The state law bans employers from asking people to disclose in initial job applications if they have a criminal record.
Portland Mayor Charlie Hales' proposed law goes one step further, and would ban employers from asking people about past convictions or conducting record checks during the interview process.
That makes some employers uncomfortable. Gina Delahunt, the human resources director at Dave's Killer Bread, said she wants candidates to feel comfortable discussing their personal history, including any past convictions.
"It's very important to us that we're able to have an open and honest dialog about their backgrounds, and we are evidence that that upfront dialog works," Delahunt said. "For me, personally, I would hate to see that go away."
About a third of the bakery's employees have a criminal record, and it advocates for second-chance employment through the Dave's Killer Bread Foundation.
Delahunt said Dave's Killer Bread wants to learn more about the proposed law before taking a position on it.
The mayor's "ban the box" law would allow employers to ask about criminal history or run a background check after giving candidates a conditional job offer.

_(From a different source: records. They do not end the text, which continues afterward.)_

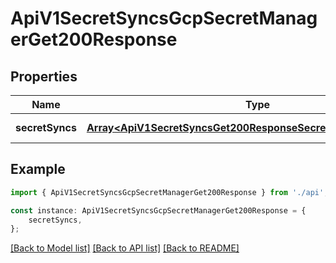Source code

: # ApiV1SecretSyncsGcpSecretManagerGet200Response


## Properties

Name | Type | Description | Notes
------------ | ------------- | ------------- | -------------
**secretSyncs** | [**Array&lt;ApiV1SecretSyncsGet200ResponseSecretSyncsInnerAnyOf3&gt;**](ApiV1SecretSyncsGet200ResponseSecretSyncsInnerAnyOf3.md) |  | [default to undefined]

## Example

```typescript
import { ApiV1SecretSyncsGcpSecretManagerGet200Response } from './api';

const instance: ApiV1SecretSyncsGcpSecretManagerGet200Response = {
    secretSyncs,
};
```

[[Back to Model list]](../README.md#documentation-for-models) [[Back to API list]](../README.md#documentation-for-api-endpoints) [[Back to README]](../README.md)

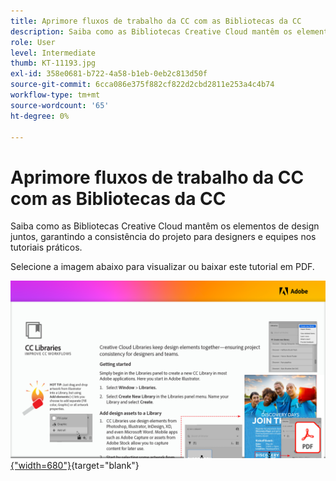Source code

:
 ```yaml
---
title: Aprimore fluxos de trabalho da CC com as Bibliotecas da CC
description: Saiba como as Bibliotecas Creative Cloud mantêm os elementos de design juntos, garantindo a consistência do projeto para designers e equipes
role: User
level: Intermediate
thumb: KT-11193.jpg
exl-id: 358e0681-b722-4a58-b1eb-0eb2c813d50f
source-git-commit: 6cca086e375f882cf822d2cbd2811e253a4c4b74
workflow-type: tm+mt
source-wordcount: '65'
ht-degree: 0%

---
```


# Aprimore fluxos de trabalho da CC com as Bibliotecas da CC

Saiba como as Bibliotecas Creative Cloud mantêm os elementos de design juntos, garantindo a consistência do projeto para designers e equipes nos tutoriais práticos.

Selecione a imagem abaixo para visualizar ou baixar este tutorial em PDF.

[![Imagem da primeira página do tutorial](assets/Improveccworkflowswithcclibraries.png){&quot;width=680&quot;}](assets/ImproveCCWorkflowsCCLibraries.pdf){target=&quot;blank&quot;}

Hales said he believes the measure is critical to helping people restart their lives after serving time. He also said it would reduce recidivism.
"It is both an economic issue, a social justice issue, and a pubic safety issue," he said.
Nkenge Harmon Johnson, president of the Urban League of Portland, was among those who spoke in favor of the law, which she said would help level the playing field for people of color.
"Eighty percent of Oregon's black population lives in Portland, and black Oregonians are six times more likely to be incarcerated than white Oregonians," she said.
Employers hiring for particularly sensitive positions would be permitted to investigate candidates' records earlier in the hiring process.
The law makes exceptions for positions that involve direct access to children, the elderly, persons with disabilities, mental illness, or substance abuse disorders.
The proposed measure met with some initial skepticism from members of the council.
Commissioner Dan Saltzman questioned whether the bill was necessary, given the state's "ban the box" law, and Commissioner Nick Fish pointed out that employers will likely notice gaps on candidates resumes.
"If there's a big gap, that's a red flag," he said. "Are we encouraging a certain kind of profiling at the front end?"